Erdinest N, London N, Morad Y, Naroo SA. Myopia management -A survey of optometrists and ophthalmologists in Israel.
Eur J Ophthalmol 2024;
34:980-985. [PMID:
37899737 PMCID:
PMC11295405 DOI:
10.1177/11206721231211465]
[Citation(s) in RCA: 0] [Impact Index Per Article: 0] [Reference Citation Analysis] [Abstract] [Key Words] [MESH Headings] [Track Full Text] [Journal Information] [Subscribe] [Scholar Register] [Received: 01/19/2023] [Accepted: 10/16/2023] [Indexed: 10/31/2023]
Abstract
PURPOSE
Myopia management is practiced by ophthalmologists and optometrists. This study evaluated the approach and standard of myopia management among eye-care practitioners (ECPs) in Israel. The findings may ultimately affect the quality of care.
METHODS
A questionnaire was sent to 954 optometrists and 365 ophthalmologists, including demographic questions; whether they owned any devices to monitor myopia progression; the lowest progression they considered significant; various questions pertaining to myopia management and treatment methods.
RESULTS
Responses from 135 optometrists and 126 ophthalmologists were collected, the majority practicing more than five years; 94% of optometrists, and 64% of ophthalmologists. Around 53% of optometrists and 27% of the ophthalmologists proclaimed to practice myopia management.

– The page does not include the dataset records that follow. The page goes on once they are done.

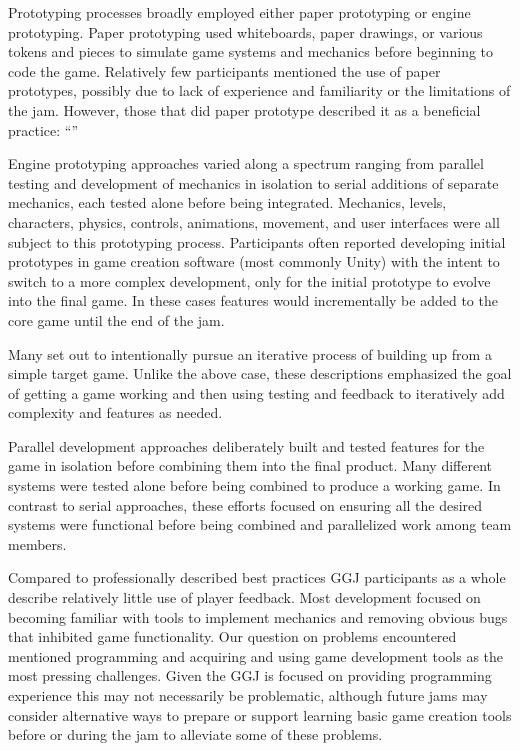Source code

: \documentclass{sig-alternate}
\begin{document}
Prototyping processes broadly employed either paper prototyping or engine prototyping. Paper prototyping used whiteboards, paper drawings, or various tokens and pieces to simulate game systems and mechanics before beginning to code the game. Relatively few participants mentioned the use of paper prototypes, possibly due to lack of experience and familiarity or the limitations of the jam. However, those that did paper prototype described it as a beneficial practice:
``''

Engine prototyping approaches varied along a spectrum ranging from parallel testing and development of mechanics in isolation to serial additions of separate mechanics, each tested alone before being integrated. Mechanics, levels, characters, physics, controls, animations, movement, and user interfaces were all subject to this prototyping process. 
Participants often reported developing initial prototypes in game creation software (most commonly Unity) with the intent to switch to a more complex development, only for the initial prototype to evolve into the final game. In these cases features would incrementally be added to the core game until the end of the jam.

Many set out to intentionally pursue an iterative process of building up from a simple target game. Unlike the above case, these descriptions emphasized the goal of getting a game working and then using testing and feedback to iteratively add complexity and features as needed.

Parallel development approaches deliberately built and tested features for the game in isolation before combining them into the final product. Many different systems were tested alone before being combined to produce a working game. In contrast to serial approaches, these efforts focused on ensuring all the desired systems were functional before being combined and parallelized work among team members.

Compared to professionally described best practices \cite{fullerton2008:playcentric} GGJ participants as a whole describe relatively little use of player feedback. Most development focused on becoming familiar with tools to implement mechanics and removing obvious bugs that inhibited game functionality. Our question on problems encountered mentioned programming and acquiring and using game development tools as the most pressing challenges. Given the GGJ is focused on providing programming experience this may not necessarily be problematic, although future jams may consider alternative ways to prepare or support learning basic game creation tools before or during the jam to alleviate some of these problems.
\end{document}
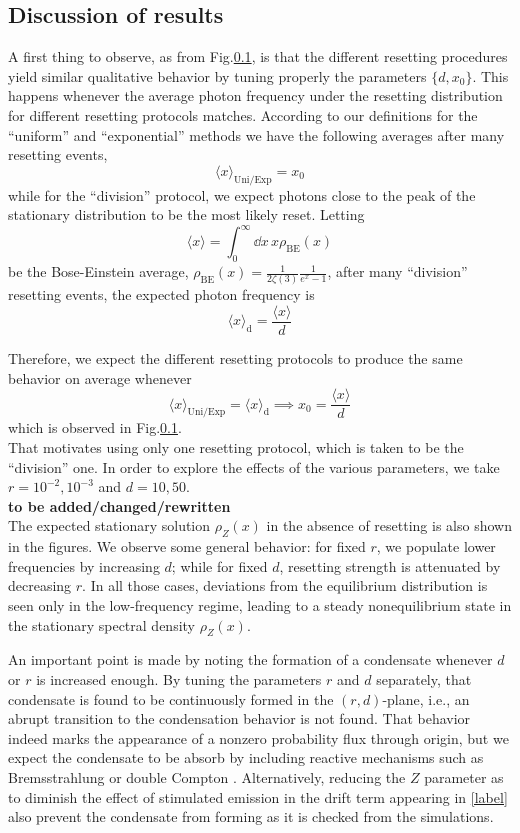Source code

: \documentclass[a4paper,12pt,reqno,superscriptaddress,nofootinbib]{article}
\theoremstyle{plain}
\theoremstyle{definition}
\theoremstyle{remark}
\newcommand{\0}{^{(0)}}
\newcommand{\1}{^{(1)}}
\newcommand{\2}{^{(2)}}
\begin{document}
\subsection{Discussion of results}

A first thing to observe, as from Fig.\ref{}, is that the different resetting procedures yield similar qualitative behavior by tuning properly the parameters $\{d,x_0\}$.  This happens whenever the average photon frequency under the resetting distribution for different resetting protocols matches. According to our definitions for the ``uniform'' and ``exponential'' methods we have the following averages after many resetting events,
\[\langle x \rangle_{\text{Uni/Exp}} = x_0\]
while for the ``division'' protocol, we expect photons close to the peak of the stationary distribution to be the most likely reset. Letting
\[\langle x \rangle = \int_0^{\infty}\dd x\,  x\rho_\text{BE}(x)\]
be the Bose-Einstein average, $\rho_\text{BE}(x) = \frac{1}{2\zeta(3)}\frac{1}{e^{x}-1}$,  after many ``division'' resetting events, the expected photon frequency is
\[\langle x\rangle_{\text{d}}=\frac{\langle x \rangle}{d} \]

Therefore, we expect the different resetting protocols to produce the same behavior on average whenever
\[\langle x \rangle_{\text{Uni/Exp}}=\langle x\rangle_{\text{d}} \implies x_0=\frac{\langle x \rangle}{d}\]
which is observed in Fig.\ref{}.\\
That motivates  using only one resetting protocol, which is taken to be the ``division'' one. In order to explore the effects of the various parameters, we take $r=10^{-2},10^{-3}$ and $d=10,50$.\\  

\textbf{to be added/changed/rewritten}\\

 The expected stationary solution $\rho_Z(x)$ in the absence of resetting is also shown in the figures. We observe some general behavior: for fixed $r$, we populate lower frequencies by increasing $d$; while for fixed $d$, resetting strength is attenuated by decreasing $r$. In all those cases, deviations from the equilibrium distribution is seen only in the low-frequency regime, leading to a steady nonequilibrium state in the stationary spectral density $\rho_Z(x)$.

An important point is made by noting the formation of a condensate whenever $d$ or $r$ is increased enough. By tuning the parameters $r$ and $d$ separately, that condensate is found to be continuously formed in the $(r,d)$-plane, i.e., an abrupt transition to the condensation behavior is not found. That behavior indeed marks the appearance of a nonzero probability flux through origin, but we expect the condensate to be absorb by including reactive mechanisms such as Bremsstrahlung or double Compton \cite{paper2}. Alternatively, reducing the $Z$ parameter as to diminish the effect of stimulated emission in the drift term appearing in \eqref{label} also prevent the condensate from forming as it is checked from the simulations.
\end{document}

ECPs primary parameters influencing risk assessment for progression were age, genetic background and history of progression. Time outdoors, during daylight hours, is advised by ophthalmologists (97%) and optometrists (78%). Limiting screentime is encouraged by 87% of ophthalmologists and 69% of optometrists. Myopia progression of 0.50D-0.75D after six months is regarded to require intervention by 93% of ophthalmologists and 83% of optometrists. Optometrists selected multiple myopia management treatments, primarily optical (ophthalmic myopia management lenses 40%, multifocal ophthalmic lenses 24%, peripheral blur contact lenses 38%, orthokeratology 11%), while 95% of ophthalmologists chose atropine and only 3-11% selected any additional treatments to consider.
CONCLUSION
This study highlighted ECPs' agreement on the principles, importance of, and timeline of intervention with myopia management. The disconnect between the two professions lies in management methods. Genuine dialogue and co-management should be encouraged for maximum implementation, benefit and effectiveness of available patient treatments.